Rosh Hashana and Yom Kippur are sacred days of spiritual renewal when we rededicate every aspect of our being to serving the life-affirming and elevating purpose of our Creator. It is therefore appropriate to review some teachings which remind us that other creatures can be our helpers in this process of renewal:
The Talmud - Eruvin 100b - cites the following verse concerning the One Creator of all life:
"He teaches us from the animals of the land, and from the birds of the heavens He makes us wise" (Job 35:11). - For the Creator implanted within them wisdom in order to teach us (Rashi on the Talmud).
The Talmud cites the above verse from Job in order to convey the message that each creature within the creation has something to teach us. As human beings created in the Divine image, we have the spiritual ability to recognize the specific trait within each creature that can serve as a good example for us; thus, the Talmud cites the following examples in the name of Rabbi Yochanan:
"If the Torah had not been given, we would have learned modesty from the cat, the avoidance of theft from the ant, marital fidelity from the dove, and good manners in marital relations from the rooster, who appeases his mate before having relations with her." (Ibid)
The Talmud only elaborates on the good manners of the rooster, so the commentator, Rashi, explains the other examples in the following manner:
"Modesty from the cat" - When the cat eliminates wastes from its body, it buries it; moreover, it does not eliminate in front of people.
"The avoidance of theft from the ant" - The ant relies on its honest labor, for it stores food in the summer for what it needs in the winter, as it is written, "Go to the ant, you sluggard, observe her ways and become wise; for though there is neither officer nor guard, nor ruler over her, she prepares her food in the summer, and gathers her food in the harvest" (Proverbs 6:6-8). In addition, the ant does not take the food of another ant.
"Marital fidelity from the dove" - The dove only has relations with its mate.

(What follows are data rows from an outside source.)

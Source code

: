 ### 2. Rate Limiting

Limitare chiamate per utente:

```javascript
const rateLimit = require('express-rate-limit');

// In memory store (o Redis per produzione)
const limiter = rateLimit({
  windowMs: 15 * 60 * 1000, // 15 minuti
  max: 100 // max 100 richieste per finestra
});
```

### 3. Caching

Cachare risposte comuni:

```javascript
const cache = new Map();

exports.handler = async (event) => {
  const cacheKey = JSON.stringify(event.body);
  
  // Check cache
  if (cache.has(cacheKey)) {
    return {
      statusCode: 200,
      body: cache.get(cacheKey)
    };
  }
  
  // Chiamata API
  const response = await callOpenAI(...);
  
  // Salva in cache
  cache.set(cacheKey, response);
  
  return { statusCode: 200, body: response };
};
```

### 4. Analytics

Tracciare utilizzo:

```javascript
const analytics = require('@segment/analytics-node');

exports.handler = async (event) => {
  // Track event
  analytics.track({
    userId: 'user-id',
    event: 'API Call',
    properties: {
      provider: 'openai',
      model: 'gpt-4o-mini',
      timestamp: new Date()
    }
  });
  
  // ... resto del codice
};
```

The above teachings remind us that each creature within creation has a certain characteristic that we can emulate when we serve the Compassionate One. In this spirit, the Mishnah states in the name of the sage, Yehudah ben Tema:
"Be bold as a leopard, light as an eagle, swift as a deer, and strong as a lion to carry out the will of your Father in Heaven." (Pirkei Avos 5:23)
"Be bold as a leopard" – Although modesty is a recommended trait, there are occasions when one must have the boldness of the leopard when doing a mitzvah or defending a truth which is not popular within one's social circles. Such boldness is "holy chutzpah" – a trait which has often enabled the Jewish people to go against world opinion. For example, when we lived in societies where people tried to persuade us or force us to worship a human being whom they deified, we boldly proclaimed that we only worship the Compassionate One - the Source of all life. We especially need this boldness in our modern secular society where many people proclaim that the entire humankind is god and that this god is the owner and sovereign of the earth and its creatures. In such a society, we need to have the boldness of the leopard and proclaim, "To the Compassionate One belongs the earth and its fullness, the inhabited land and those who dwell in it" (Psalm 24:1).
"Light as an eagle" – Rabbi Shlomo Wolbe, who recently passed away in Jerusalem, elaborates on this idea. Rabbi Wolbe was a leading sage of "Mussar" – Torah teachings regarding ethics and personality refinement. In his work, "Alei Shur," Rabbi Wolbe offers the following explanation of how we can emulate the lightness of the eagle: Although the eagle is a heavy bird, it has large wings which enable it to soar to high altitudes. The human being is also a "heavy" creature due to the earthy nature of his body; nevertheless, the human being has special "wings" which can enable him to soar to a high spiritual level. These wings, says Rabbi Wolbe, are "simcha" – joy! And Rabbi Wolbe cites the following teaching of Rabbi Chaim Vital (Sha'arei Kedusha): A person who rejoices in his portion and who rejoices when he does mitzvos will overcome his earthy nature. (Cited in "Mishel Avos")
"Swift as a deer" – We should run after mitzvos (Bartenura); moreover, we should not procrastinate in the performance of a mitzvah (Rabbi Hirsch).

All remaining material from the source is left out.